Every record here should be printed again exactly.
── Exercise material ──
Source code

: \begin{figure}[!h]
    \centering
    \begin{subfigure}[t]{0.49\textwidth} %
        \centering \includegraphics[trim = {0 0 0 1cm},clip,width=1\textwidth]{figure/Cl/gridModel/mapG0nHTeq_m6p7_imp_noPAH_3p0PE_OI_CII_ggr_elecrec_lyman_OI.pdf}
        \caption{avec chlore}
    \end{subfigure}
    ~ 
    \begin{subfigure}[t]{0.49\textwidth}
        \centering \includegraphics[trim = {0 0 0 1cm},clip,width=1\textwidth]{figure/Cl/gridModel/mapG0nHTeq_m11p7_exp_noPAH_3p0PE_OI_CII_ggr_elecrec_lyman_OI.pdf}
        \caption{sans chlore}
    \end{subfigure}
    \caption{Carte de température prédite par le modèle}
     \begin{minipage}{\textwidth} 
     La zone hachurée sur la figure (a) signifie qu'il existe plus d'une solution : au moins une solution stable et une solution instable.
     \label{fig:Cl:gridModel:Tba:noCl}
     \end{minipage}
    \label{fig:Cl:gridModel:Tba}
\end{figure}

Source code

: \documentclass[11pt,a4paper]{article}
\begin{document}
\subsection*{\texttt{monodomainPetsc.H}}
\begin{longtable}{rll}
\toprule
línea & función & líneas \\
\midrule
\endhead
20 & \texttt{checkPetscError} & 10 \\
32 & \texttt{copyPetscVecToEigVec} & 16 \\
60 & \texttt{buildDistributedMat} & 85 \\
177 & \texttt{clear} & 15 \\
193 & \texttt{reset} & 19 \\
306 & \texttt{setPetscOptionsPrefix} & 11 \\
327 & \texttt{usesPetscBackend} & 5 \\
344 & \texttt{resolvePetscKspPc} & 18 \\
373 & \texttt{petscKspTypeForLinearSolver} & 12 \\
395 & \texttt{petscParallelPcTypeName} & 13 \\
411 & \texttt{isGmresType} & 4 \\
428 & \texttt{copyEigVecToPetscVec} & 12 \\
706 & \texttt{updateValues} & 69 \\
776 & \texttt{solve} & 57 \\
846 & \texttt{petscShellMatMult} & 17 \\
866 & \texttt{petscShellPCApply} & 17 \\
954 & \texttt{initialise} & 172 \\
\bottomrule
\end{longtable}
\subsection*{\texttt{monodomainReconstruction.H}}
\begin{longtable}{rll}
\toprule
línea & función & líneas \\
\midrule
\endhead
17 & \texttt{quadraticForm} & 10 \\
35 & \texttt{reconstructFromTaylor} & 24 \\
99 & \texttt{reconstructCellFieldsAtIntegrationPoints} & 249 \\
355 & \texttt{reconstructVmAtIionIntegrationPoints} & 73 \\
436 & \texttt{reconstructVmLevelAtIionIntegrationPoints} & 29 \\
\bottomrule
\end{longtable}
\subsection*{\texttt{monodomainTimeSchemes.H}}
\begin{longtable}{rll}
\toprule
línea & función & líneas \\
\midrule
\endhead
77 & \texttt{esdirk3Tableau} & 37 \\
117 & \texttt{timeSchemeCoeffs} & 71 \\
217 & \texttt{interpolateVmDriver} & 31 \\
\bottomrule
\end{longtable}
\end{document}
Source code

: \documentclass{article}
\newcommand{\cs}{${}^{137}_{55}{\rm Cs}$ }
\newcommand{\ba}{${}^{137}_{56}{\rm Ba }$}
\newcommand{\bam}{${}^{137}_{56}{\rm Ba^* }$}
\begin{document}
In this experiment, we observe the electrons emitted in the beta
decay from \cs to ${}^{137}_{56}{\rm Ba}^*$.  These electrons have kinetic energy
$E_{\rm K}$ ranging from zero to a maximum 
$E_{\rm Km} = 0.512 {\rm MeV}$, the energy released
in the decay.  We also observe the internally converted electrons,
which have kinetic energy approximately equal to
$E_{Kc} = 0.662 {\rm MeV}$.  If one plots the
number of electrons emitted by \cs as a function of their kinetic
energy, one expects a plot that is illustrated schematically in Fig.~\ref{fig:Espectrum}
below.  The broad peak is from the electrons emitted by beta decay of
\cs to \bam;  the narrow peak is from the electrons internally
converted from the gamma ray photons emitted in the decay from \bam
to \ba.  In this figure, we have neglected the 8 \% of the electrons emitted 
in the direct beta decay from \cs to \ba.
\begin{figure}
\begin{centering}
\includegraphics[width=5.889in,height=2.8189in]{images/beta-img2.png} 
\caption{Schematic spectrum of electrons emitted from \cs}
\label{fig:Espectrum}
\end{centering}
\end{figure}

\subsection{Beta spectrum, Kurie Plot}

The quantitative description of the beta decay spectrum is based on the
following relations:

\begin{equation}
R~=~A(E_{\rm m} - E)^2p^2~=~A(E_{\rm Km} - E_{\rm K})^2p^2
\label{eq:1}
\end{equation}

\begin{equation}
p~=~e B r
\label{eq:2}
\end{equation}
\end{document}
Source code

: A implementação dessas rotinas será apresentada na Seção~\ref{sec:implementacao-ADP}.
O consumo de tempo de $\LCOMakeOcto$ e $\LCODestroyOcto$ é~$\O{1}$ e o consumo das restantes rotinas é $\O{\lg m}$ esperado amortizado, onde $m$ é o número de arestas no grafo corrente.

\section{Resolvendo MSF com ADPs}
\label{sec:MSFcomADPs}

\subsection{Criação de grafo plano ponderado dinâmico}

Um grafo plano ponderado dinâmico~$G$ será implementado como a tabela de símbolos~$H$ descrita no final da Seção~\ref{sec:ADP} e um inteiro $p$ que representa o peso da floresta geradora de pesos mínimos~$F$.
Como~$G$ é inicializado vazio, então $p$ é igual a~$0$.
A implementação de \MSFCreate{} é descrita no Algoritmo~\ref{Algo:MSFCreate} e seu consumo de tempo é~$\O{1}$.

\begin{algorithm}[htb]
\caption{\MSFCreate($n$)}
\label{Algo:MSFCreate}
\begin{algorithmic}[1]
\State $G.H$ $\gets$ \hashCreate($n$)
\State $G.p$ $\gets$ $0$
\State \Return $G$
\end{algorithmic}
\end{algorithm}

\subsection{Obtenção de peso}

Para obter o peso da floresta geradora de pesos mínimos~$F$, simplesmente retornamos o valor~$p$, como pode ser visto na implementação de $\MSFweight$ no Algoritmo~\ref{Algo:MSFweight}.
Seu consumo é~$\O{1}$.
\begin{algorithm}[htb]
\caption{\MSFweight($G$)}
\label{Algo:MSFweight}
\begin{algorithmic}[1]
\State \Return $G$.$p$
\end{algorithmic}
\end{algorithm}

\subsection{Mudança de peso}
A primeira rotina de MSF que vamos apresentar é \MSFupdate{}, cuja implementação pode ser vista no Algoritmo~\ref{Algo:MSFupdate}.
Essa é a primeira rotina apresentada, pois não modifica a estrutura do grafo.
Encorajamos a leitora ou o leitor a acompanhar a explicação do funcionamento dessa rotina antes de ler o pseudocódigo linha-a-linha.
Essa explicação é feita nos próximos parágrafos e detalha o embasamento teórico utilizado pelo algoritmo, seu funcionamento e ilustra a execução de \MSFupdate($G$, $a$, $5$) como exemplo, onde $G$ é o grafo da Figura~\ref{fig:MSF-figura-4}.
───
Task output:
Source code

: \begin{figure}[!h]
    \centering
    \begin{subfigure}[t]{0.49\textwidth} %
        \centering \includegraphics[trim = {0 0 0 1cm},clip,width=1\textwidth]{figure/Cl/gridModel/mapG0nHTeq_m6p7_imp_noPAH_3p0PE_OI_CII_ggr_elecrec_lyman_OI.pdf}
        \caption{avec chlore}
    \end{subfigure}
    ~ 
    \begin{subfigure}[t]{0.49\textwidth}
        \centering \includegraphics[trim = {0 0 0 1cm},clip,width=1\textwidth]{figure/Cl/gridModel/mapG0nHTeq_m11p7_exp_noPAH_3p0PE_OI_CII_ggr_elecrec_lyman_OI.pdf}
        \caption{sans chlore}
    \end{subfigure}
    \caption{Carte de température prédite par le modèle}
     \begin{minipage}{\textwidth} 
     La zone hachurée sur la figure (a) signifie qu'il existe plus d'une solution : au moins une solution stable et une solution instable.
     \label{fig:Cl:gridModel:Tba:noCl}
     \end{minipage}
    \label{fig:Cl:gridModel:Tba}
\end{figure}

Source code

: \documentclass[11pt,a4paper]{article}
\begin{document}
\subsection*{\texttt{monodomainPetsc.H}}
\begin{longtable}{rll}
\toprule
línea & función & líneas \\
\midrule
\endhead
20 & \texttt{checkPetscError} & 10 \\
32 & \texttt{copyPetscVecToEigVec} & 16 \\
60 & \texttt{buildDistributedMat} & 85 \\
177 & \texttt{clear} & 15 \\
193 & \texttt{reset} & 19 \\
306 & \texttt{setPetscOptionsPrefix} & 11 \\
327 & \texttt{usesPetscBackend} & 5 \\
344 & \texttt{resolvePetscKspPc} & 18 \\
373 & \texttt{petscKspTypeForLinearSolver} & 12 \\
395 & \texttt{petscParallelPcTypeName} & 13 \\
411 & \texttt{isGmresType} & 4 \\
428 & \texttt{copyEigVecToPetscVec} & 12 \\
706 & \texttt{updateValues} & 69 \\
776 & \texttt{solve} & 57 \\
846 & \texttt{petscShellMatMult} & 17 \\
866 & \texttt{petscShellPCApply} & 17 \\
954 & \texttt{initialise} & 172 \\
\bottomrule
\end{longtable}
\subsection*{\texttt{monodomainReconstruction.H}}
\begin{longtable}{rll}
\toprule
línea & función & líneas \\
\midrule
\endhead
17 & \texttt{quadraticForm} & 10 \\
35 & \texttt{reconstructFromTaylor} & 24 \\
99 & \texttt{reconstructCellFieldsAtIntegrationPoints} & 249 \\
355 & \texttt{reconstructVmAtIionIntegrationPoints} & 73 \\
436 & \texttt{reconstructVmLevelAtIionIntegrationPoints} & 29 \\
\bottomrule
\end{longtable}
\subsection*{\texttt{monodomainTimeSchemes.H}}
\begin{longtable}{rll}
\toprule
línea & función & líneas \\
\midrule
\endhead
77 & \texttt{esdirk3Tableau} & 37 \\
117 & \texttt{timeSchemeCoeffs} & 71 \\
217 & \texttt{interpolateVmDriver} & 31 \\
\bottomrule
\end{longtable}
\end{document}
Source code

: \documentclass{article}
\newcommand{\cs}{${}^{137}_{55}{\rm Cs}$ }
\newcommand{\ba}{${}^{137}_{56}{\rm Ba }$}
\newcommand{\bam}{${}^{137}_{56}{\rm Ba^* }$}
\begin{document}
In this experiment, we observe the electrons emitted in the beta
decay from \cs to ${}^{137}_{56}{\rm Ba}^*$.  These electrons have kinetic energy
$E_{\rm K}$ ranging from zero to a maximum 
$E_{\rm Km} = 0.512 {\rm MeV}$, the energy released
in the decay.  We also observe the internally converted electrons,
which have kinetic energy approximately equal to
$E_{Kc} = 0.662 {\rm MeV}$.  If one plots the
number of electrons emitted by \cs as a function of their kinetic
energy, one expects a plot that is illustrated schematically in Fig.~\ref{fig:Espectrum}
below.  The broad peak is from the electrons emitted by beta decay of
\cs to \bam;  the narrow peak is from the electrons internally
converted from the gamma ray photons emitted in the decay from \bam
to \ba.  In this figure, we have neglected the 8 \% of the electrons emitted 
in the direct beta decay from \cs to \ba.
\begin{figure}
\begin{centering}
\includegraphics[width=5.889in,height=2.8189in]{images/beta-img2.png} 
\caption{Schematic spectrum of electrons emitted from \cs}
\label{fig:Espectrum}
\end{centering}
\end{figure}

\subsection{Beta spectrum, Kurie Plot}

The quantitative description of the beta decay spectrum is based on the
following relations:

\begin{equation}
R~=~A(E_{\rm m} - E)^2p^2~=~A(E_{\rm Km} - E_{\rm K})^2p^2
\label{eq:1}
\end{equation}

\begin{equation}
p~=~e B r
\label{eq:2}
\end{equation}
\end{document}
Source code

: A implementação dessas rotinas será apresentada na Seção~\ref{sec:implementacao-ADP}.
O consumo de tempo de $\LCOMakeOcto$ e $\LCODestroyOcto$ é~$\O{1}$ e o consumo das restantes rotinas é $\O{\lg m}$ esperado amortizado, onde $m$ é o número de arestas no grafo corrente.

\section{Resolvendo MSF com ADPs}
\label{sec:MSFcomADPs}

\subsection{Criação de grafo plano ponderado dinâmico}

Um grafo plano ponderado dinâmico~$G$ será implementado como a tabela de símbolos~$H$ descrita no final da Seção~\ref{sec:ADP} e um inteiro $p$ que representa o peso da floresta geradora de pesos mínimos~$F$.
Como~$G$ é inicializado vazio, então $p$ é igual a~$0$.
A implementação de \MSFCreate{} é descrita no Algoritmo~\ref{Algo:MSFCreate} e seu consumo de tempo é~$\O{1}$.

\begin{algorithm}[htb]
\caption{\MSFCreate($n$)}
\label{Algo:MSFCreate}
\begin{algorithmic}[1]
\State $G.H$ $\gets$ \hashCreate($n$)
\State $G.p$ $\gets$ $0$
\State \Return $G$
\end{algorithmic}
\end{algorithm}

\subsection{Obtenção de peso}

Para obter o peso da floresta geradora de pesos mínimos~$F$, simplesmente retornamos o valor~$p$, como pode ser visto na implementação de $\MSFweight$ no Algoritmo~\ref{Algo:MSFweight}.
Seu consumo é~$\O{1}$.
\begin{algorithm}[htb]
\caption{\MSFweight($G$)}
\label{Algo:MSFweight}
\begin{algorithmic}[1]
\State \Return $G$.$p$
\end{algorithmic}
\end{algorithm}

\subsection{Mudança de peso}
A primeira rotina de MSF que vamos apresentar é \MSFupdate{}, cuja implementação pode ser vista no Algoritmo~\ref{Algo:MSFupdate}.
Essa é a primeira rotina apresentada, pois não modifica a estrutura do grafo.
Encorajamos a leitora ou o leitor a acompanhar a explicação do funcionamento dessa rotina antes de ler o pseudocódigo linha-a-linha.
Essa explicação é feita nos próximos parágrafos e detalha o embasamento teórico utilizado pelo algoritmo, seu funcionamento e ilustra a execução de \MSFupdate($G$, $a$, $5$) como exemplo, onde $G$ é o grafo da Figura~\ref{fig:MSF-figura-4}.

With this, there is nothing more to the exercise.